Visitamos o 'Macaubar' para entender a alma desse querido gênero musical. Projeto recria o clima dos bares boêmios em pleno Theatro José de Alencar, com bambas da música instrumental cearense e petiscos caprichados

Escrito por Antonio Laudenir , laudenir.oliviera@svm.com.br
Ian Calíope, Gugu do Kvaco, Rafael Melo, Mestre Macaúba do Bandolim e Pedro Ernesto. Projeto Macaubar explica a força do choro enquanto uma confraternização cultural
Legenda: Ian Calíope, Gugu do Kvaco, Rafael Melo, Mestre Macaúba do Bandolim e Pedro Ernesto. Projeto Macaubar explica a força do choro enquanto uma confraternização cultural
Foto: Thiago Gadelha

O aroma da cozinha chamava atenção de longe. As bebidas tinindo nos refrigeradores. Mesas organizadas e à espera do público. No palco, os técnicos dão os últimos ajustes no som. É fim de tarde de uma sexta-feira no Theatro José de Alencar (TJA). A atmosfera é de alegria genuína, digna de um bar onde as amizades celebram a vida.
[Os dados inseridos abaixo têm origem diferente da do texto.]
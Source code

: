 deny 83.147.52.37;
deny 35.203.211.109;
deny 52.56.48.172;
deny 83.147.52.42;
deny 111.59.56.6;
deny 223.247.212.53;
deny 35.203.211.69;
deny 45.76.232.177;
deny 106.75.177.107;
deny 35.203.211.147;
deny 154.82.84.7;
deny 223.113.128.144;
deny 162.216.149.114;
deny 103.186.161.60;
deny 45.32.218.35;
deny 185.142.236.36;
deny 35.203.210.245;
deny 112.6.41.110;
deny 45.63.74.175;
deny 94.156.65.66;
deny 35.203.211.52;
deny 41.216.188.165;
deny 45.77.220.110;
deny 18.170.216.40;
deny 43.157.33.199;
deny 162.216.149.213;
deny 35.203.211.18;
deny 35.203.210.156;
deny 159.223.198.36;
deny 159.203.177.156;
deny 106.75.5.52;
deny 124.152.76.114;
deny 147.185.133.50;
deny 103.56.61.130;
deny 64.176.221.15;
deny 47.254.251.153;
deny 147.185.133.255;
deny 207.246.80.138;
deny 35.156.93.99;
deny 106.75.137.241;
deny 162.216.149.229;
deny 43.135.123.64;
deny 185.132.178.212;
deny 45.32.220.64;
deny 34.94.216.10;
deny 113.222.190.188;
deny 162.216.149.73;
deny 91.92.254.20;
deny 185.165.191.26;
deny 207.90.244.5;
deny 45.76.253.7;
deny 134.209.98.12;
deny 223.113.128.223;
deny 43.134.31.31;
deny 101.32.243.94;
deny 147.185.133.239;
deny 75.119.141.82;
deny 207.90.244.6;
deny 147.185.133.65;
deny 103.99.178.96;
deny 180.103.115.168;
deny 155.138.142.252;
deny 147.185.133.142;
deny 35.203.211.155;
Em Fortaleza, a comemoração do Dia Nacional do Choro tem assinatura do Mestre Macaúba do Bandolim. É a segunda edição do “Projeto Macaubar”, que une chorinho e o clima festivo da boemia. Enquanto o Centro da capital cearense cuida de encerrar o expediente, os acordes dos chorões passam a ecoar do tradicional Theatro.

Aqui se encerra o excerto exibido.